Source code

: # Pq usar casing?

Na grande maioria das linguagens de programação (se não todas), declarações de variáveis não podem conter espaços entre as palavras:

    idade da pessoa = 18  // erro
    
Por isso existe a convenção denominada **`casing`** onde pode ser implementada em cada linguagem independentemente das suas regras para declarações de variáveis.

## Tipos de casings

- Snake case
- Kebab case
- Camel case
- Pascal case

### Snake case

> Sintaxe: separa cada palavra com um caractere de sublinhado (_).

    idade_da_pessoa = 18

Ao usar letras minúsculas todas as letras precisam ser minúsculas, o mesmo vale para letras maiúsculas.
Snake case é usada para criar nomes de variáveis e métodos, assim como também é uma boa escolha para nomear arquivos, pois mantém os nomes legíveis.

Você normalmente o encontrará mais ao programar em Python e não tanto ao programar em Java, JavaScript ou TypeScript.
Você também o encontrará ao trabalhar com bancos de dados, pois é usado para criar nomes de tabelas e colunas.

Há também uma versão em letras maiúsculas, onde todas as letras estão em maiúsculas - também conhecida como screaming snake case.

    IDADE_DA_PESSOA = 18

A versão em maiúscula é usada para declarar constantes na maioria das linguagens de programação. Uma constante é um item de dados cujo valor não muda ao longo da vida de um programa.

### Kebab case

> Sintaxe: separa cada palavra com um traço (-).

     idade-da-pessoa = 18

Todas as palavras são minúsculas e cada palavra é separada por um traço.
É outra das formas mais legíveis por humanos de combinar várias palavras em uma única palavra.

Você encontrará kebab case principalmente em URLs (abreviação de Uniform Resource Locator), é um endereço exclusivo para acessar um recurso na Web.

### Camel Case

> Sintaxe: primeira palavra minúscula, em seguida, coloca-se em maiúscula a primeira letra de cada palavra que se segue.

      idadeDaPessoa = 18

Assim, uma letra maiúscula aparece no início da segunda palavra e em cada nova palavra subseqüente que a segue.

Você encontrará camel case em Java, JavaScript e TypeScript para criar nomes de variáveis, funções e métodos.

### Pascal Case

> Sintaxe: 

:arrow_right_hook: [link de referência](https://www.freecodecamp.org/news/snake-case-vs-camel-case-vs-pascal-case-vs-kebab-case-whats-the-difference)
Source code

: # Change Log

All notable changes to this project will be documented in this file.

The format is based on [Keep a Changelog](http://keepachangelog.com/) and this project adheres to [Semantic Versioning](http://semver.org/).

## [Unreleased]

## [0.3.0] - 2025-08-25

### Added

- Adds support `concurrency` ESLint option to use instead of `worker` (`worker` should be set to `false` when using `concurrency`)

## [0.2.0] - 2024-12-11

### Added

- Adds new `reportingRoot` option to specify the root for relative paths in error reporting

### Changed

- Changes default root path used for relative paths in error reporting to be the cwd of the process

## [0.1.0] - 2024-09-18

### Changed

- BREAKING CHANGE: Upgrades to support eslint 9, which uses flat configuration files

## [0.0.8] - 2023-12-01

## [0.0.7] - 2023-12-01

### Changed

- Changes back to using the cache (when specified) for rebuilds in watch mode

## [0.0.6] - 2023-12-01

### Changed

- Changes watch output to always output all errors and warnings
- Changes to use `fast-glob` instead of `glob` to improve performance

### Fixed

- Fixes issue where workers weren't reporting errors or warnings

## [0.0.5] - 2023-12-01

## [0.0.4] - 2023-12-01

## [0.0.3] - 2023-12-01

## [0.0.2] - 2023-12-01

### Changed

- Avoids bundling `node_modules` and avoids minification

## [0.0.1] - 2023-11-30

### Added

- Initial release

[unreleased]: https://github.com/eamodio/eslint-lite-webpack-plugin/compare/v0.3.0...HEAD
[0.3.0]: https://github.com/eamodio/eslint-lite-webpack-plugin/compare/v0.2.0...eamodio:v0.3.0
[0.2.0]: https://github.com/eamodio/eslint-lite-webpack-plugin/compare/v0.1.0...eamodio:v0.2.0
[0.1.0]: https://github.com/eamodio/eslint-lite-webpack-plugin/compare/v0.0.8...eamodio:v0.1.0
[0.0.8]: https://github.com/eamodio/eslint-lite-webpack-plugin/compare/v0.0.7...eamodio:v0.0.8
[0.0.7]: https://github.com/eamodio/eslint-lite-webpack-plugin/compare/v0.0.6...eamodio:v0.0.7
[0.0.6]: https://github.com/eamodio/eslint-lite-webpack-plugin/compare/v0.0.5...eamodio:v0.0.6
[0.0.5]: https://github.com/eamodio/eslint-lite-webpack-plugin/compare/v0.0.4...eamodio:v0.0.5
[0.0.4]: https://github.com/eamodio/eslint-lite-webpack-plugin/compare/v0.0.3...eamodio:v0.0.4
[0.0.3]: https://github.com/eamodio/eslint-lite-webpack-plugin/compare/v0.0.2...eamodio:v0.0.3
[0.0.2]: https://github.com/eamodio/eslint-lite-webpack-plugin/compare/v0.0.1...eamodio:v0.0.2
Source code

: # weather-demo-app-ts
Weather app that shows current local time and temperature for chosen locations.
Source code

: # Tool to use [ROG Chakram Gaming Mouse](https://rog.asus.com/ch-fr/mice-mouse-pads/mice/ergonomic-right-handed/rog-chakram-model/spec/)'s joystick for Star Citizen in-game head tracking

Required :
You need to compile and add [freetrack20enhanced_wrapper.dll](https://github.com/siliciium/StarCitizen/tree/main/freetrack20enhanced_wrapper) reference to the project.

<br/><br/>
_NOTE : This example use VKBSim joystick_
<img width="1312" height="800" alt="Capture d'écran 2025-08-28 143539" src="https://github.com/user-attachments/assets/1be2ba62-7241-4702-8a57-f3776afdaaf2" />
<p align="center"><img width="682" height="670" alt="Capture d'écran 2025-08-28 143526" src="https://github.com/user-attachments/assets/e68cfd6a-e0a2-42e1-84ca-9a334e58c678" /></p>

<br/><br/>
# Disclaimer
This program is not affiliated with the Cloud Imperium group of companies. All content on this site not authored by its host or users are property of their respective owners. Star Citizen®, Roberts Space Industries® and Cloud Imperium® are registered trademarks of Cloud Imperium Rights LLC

YOUR GOAL —
Each line in the listing above either holds the string "dados" or does not; state how many do, giving the number only.

YOUR SOLUTION —
2